## Problem to work on
Look through the lines below and extract each one that contains "Additional".
• • • • • • •
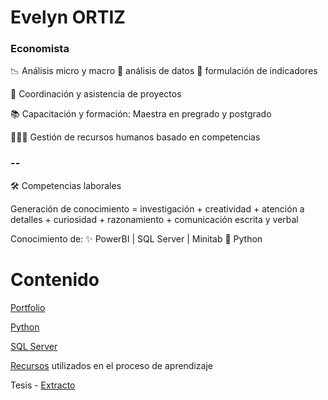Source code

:# Evelyn ORTIZ
### Economista



📉  Análisis micro y macro     🧾 análisis de datos          📍 formulación de indicadores

📏 Coordinación y asistencia de proyectos

📚  Capacitación y formación: Maestra en pregrado y postgrado

🧑‍🤝‍🧑 Gestión de recursos humanos basado en competencias


### --

🛠️ Competencias laborales 

   Generación de conocimiento = investigación + creatividad + atención a detalles + curiosidad + razonamiento + comunicación escrita y verbal  
 
   Conocimiento de:  ✨ PowerBI   |  SQL Server  |   Minitab      🐍 Python  

   




# Contenido

[Portfolio](https://github.com/EvelynOr/4.Portafolio)


[Python](https://github.com/EvelynOr/Python)


[SQL Server](https://github.com/EvelynOr/SQL)


[Recursos](https://github.com/EvelynOr/Publicaciones) utilizados en el proceso de aprendizaje


Tesis - [Extracto](https://github.com/EvelynOr/EvelynOr/tree/main/Tesis)
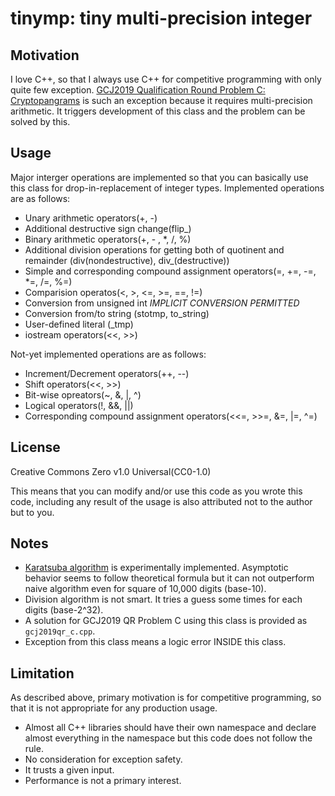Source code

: tinymp: tiny multi-precision integer
====================================

Motivation
----------

I love C++, so that I always use C++ for competitive programming with only quite few exception. [GCJ2019 Qualification Round Problem C: Cryptopangrams](https://codingcompetitions.withgoogle.com/codejam/round/0000000000051705/000000000008830b) is such an exception because it requires multi-precision arithmetic. It triggers development of this class and the problem can be solved by this.

Usage
-----

Major interger operations are implemented so that you can basically use this class for drop-in-replacement of integer types. Implemented operations are as follows:

- Unary arithmetic operators(+, -)
- Additional destructive sign change(flip_)
- Binary arithmetic operators(+, - , *, /, %)
- Additional division operations for getting both of quotinent and remainder (div(nondestructive), div_(destructive))
- Simple and corresponding compound assignment operators(=, +=, -=, *=, /=, %=)
- Comparision operatos(<, >, <=, >=, ==, !=)
- Conversion from unsigned int *IMPLICIT CONVERSION PERMITTED*
- Conversion from/to string (stotmp, to_string)
- User-defined literal (_tmp)
- iostream operators(<<, >>)

Not-yet implemented operations are as follows:

- Increment/Decrement operators(++, --)
- Shift operators(<<, >>)
- Bit-wise opreators(~, &, |, ^)
- Logical operators(!, &&, ||)
- Corresponding compound assignment operators(<<=, >>=, &=, |=, ^=)

License
-------

Creative Commons Zero v1.0 Universal(CC0-1.0)

This means that you can modify and/or use this code as you wrote this code, including any result of the usage is also attributed not to the author but to you.

Notes
-----

- [Karatsuba algorithm](https://en.wikipedia.org/wiki/Karatsuba_algorithm) is experimentally implemented. Asymptotic behavior seems to follow theoretical formula but it can not outperform naive algorithm even for square of 10,000 digits (base-10).
- Division algorithm is not smart. It tries a guess some times for each digits (base-2^32).
- A solution for GCJ2019 QR Problem C using this class is provided as `gcj2019qr_c.cpp`.
- Exception from this class means a logic error INSIDE this class.

Limitation
----------

As described above, primary motivation is for competitive programming, so that it is not appropriate for any production usage.

- Almost all C++ libraries should have their own namespace and declare almost everything in the namespace but this code does not follow the rule.
- No consideration for exception safety.
- It trusts a given input.
- Performance is not a primary interest.
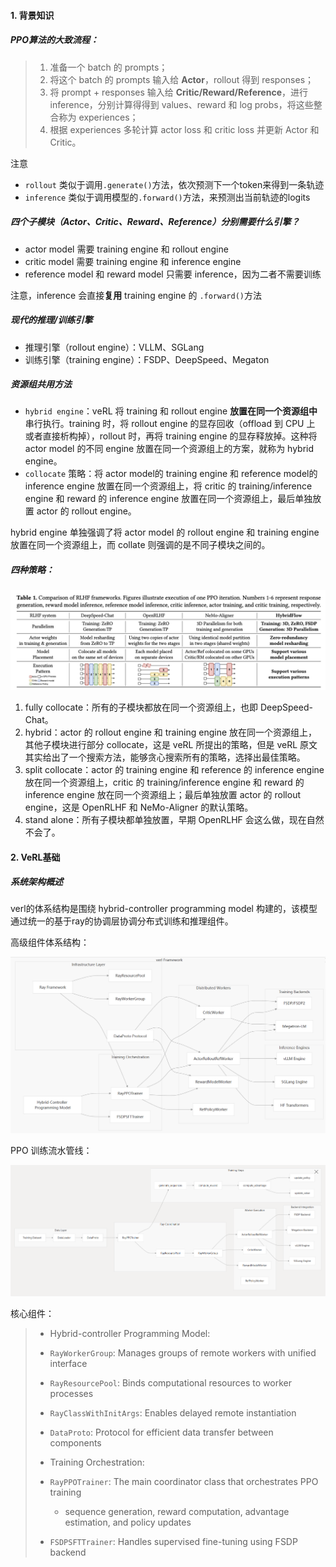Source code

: #### 1. 背景知识

##### PPO算法的大致流程：

>1. 准备一个 batch 的 prompts；
>2. 将这个 batch 的 prompts 输入给 **Actor**，rollout 得到 responses；
>3. 将 prompt + responses 输入给 **Critic/Reward/Reference**，进行 inference，分别计算得得到 values、reward 和 log probs，将这些整合称为 experiences；
>4. 根据 experiences 多轮计算 actor loss 和 critic loss 并更新 Actor 和 Critic。

注意

- `rollout` 类似于调用`.generate()`方法，依次预测下一个token来得到一条轨迹
- `inference` 类似于调用模型的`.forward()`方法，来预测出当前轨迹的logits

##### 四个子模块（Actor、Critic、Reward、Reference）分别需要什么引擎？

- actor model 需要 training engine 和 rollout engine
- critic model 需要 training engine 和 inference engine
- reference model 和 reward model 只需要 inference，因为二者不需要训练

注意，inference 会直接**复用** training engine 的 `.forward()`方法

##### 现代的推理/训练引擎

- 推理引擎（rollout engine）：VLLM、SGLang
- 训练引擎（training engine）：FSDP、DeepSpeed、Megaton

##### 资源组共用方法

- `hybrid engine`：veRL 将 training 和 rollout engine **放置在同一个资源组中**串行执行。training 时，将 rollout engine 的显存回收（offload 到 CPU 上 或者直接析构掉），rollout 时，再将 training engine 的显存释放掉。这种将 actor model 的不同 engine 放置在同一个资源组上的方案，就称为 hybrid engine。
- `collocate` 策略：将 actor model的 training engine 和 reference model的 inference engine 放置在同一个资源组上，将 critic 的 training/inference engine 和 reward 的 inference engine 放置在同一个资源组上，最后单独放置 actor 的 rollout engine。

hybrid engine 单独强调了将 actor model 的 rollout engine 和 training engine 放置在同一个资源组上，而 collate 则强调的是不同子模块之间的。

##### 四种策略：

![img](.\images\placement.png)

1. fully collocate：所有的子模块都放在同一个资源组上，也即 DeepSpeed-Chat。
2. hybrid：actor 的 rollout engine 和 training engine 放在同一个资源组上，其他子模块进行部分 collocate，这是 veRL 所提出的策略，但是 veRL 原文其实给出了一个搜索方法，能够贪心搜索所有的策略，选择出最佳策略。
3. split collocate：actor 的 training engine 和 reference 的 inference engine 放在同一个资源组上，critic 的 training/inference engine 和 reward 的 inference engine 放在同一个资源组上；最后单独放置 actor 的 rollout engine，这是 OpenRLHF 和 NeMo-Aligner 的默认策略。
4. stand alone：所有子模块都单独放置，早期 OpenRLHF 会这么做，现在自然不会了。

#### 2. VeRL基础

#####  系统架构概述

verl的体系结构是围绕 hybrid-controller programming model 构建的，该模型通过统一的基于ray的协调层协调分布式训练和推理组件。

高级组件体系结构：

![image-20250612215059114](.\images\image-20250612215059114.png)

PPO 训练流水管线：

![image-20250612215453144](.\images\image-20250612215453144.png)

核心组件：

>- Hybrid-controller Programming Model:
>
>  - `RayWorkerGroup`: Manages groups of remote workers with unified interface
>
>  - `RayResourcePool`: Binds computational resources to worker processes
>
>  - `RayClassWithInitArgs`: Enables delayed remote instantiation
>
>  - `DataProto`: Protocol for efficient data transfer between components
>
>- Training Orchestration:
>
>  - `RayPPOTrainer`: The main coordinator class that orchestrates PPO training
>    -  sequence generation, reward computation, advantage estimation, and policy updates
>  - `FSDPSFTTrainer`: Handles supervised fine-tuning using FSDP backend 
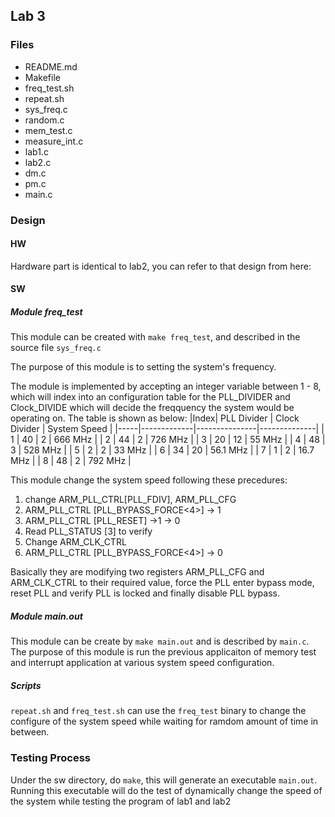 Lab 3
----------------

### Files
- README.md
- Makefile
- freq_test.sh
- repeat.sh
- sys_freq.c
- random.c
- mem_test.c
- measure_int.c
- lab1.c
- lab2.c
- dm.c
- pm.c
- main.c


### Design

#### HW

Hardware part is identical to lab2, you can refer to that design from here:

#### SW

##### Module freq_test
This module can be created with `make freq_test`, and described in the source file `sys_freq.c`

The purpose of this module is to setting the system's frequency. 

The module is implemented by accepting an integer variable between 1 - 8, which will index into an configuration table for the PLL_DIVIDER and Clock_DIVIDE which will decide the freqquency the system would be operating on. The table is shown as below:
|Index| PLL Divider | Clock Divider | System Speed |
|-----|-------------|---------------|--------------|
|  1  |      40     |       2       |   666 MHz    |
|  2  |      44     |       2       |   726 MHz    |
|  3  |      20     |      12       |    55 MHz    |
|  4  |      48     |       3       |   528 MHz    |
|  5  |      2      |       2       |    33 MHz    |
|  6  |      34     |      20       |  56.1 MHz    |
|  7  |      1      |       2       |  16.7 MHz    |
|  8  |      48     |       2       |   792 MHz    |

This module change the system speed following these precedures:
1. change ARM_PLL_CTRL[PLL_FDIV], ARM_PLL_CFG
2. ARM_PLL_CTRL [PLL_BYPASS_FORCE<4>] -> 1
3. ARM_PLL_CTRL [PLL_RESET] ->1 -> 0
4. Read PLL_STATUS [3] to verify
5. Change ARM_CLK_CTRL
6. ARM_PLL_CTRL [PLL_BYPASS_FORCE<4>] -> 0

Basically they are modifying two registers ARM_PLL_CFG and ARM_CLK_CTRL to their required value, force the PLL enter bypass mode, reset PLL and verify PLL is locked and finally disable PLL bypass. 

##### Module main.out

This module can be create by `make main.out` and is described by `main.c`. The purpose of this module is run the previous applicaiton of memory test and interrupt application at various system speed configuration. 


##### Scripts

`repeat.sh` and `freq_test.sh` can use the `freq_test` binary to change the configure of the system speed while waiting for ramdom amount of time in between. 


### Testing Process

Under the sw directory, do `make`, this will generate an executable `main.out`. Running this executable will do the test of dynamically change the speed of the system while testing the program of lab1 and lab2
• • • • • • •
## Exercise response
- Additional destructive sign change(flip_)
- Additional division operations for getting both of quotinent and remainder (div(nondestructive), div_(destructive))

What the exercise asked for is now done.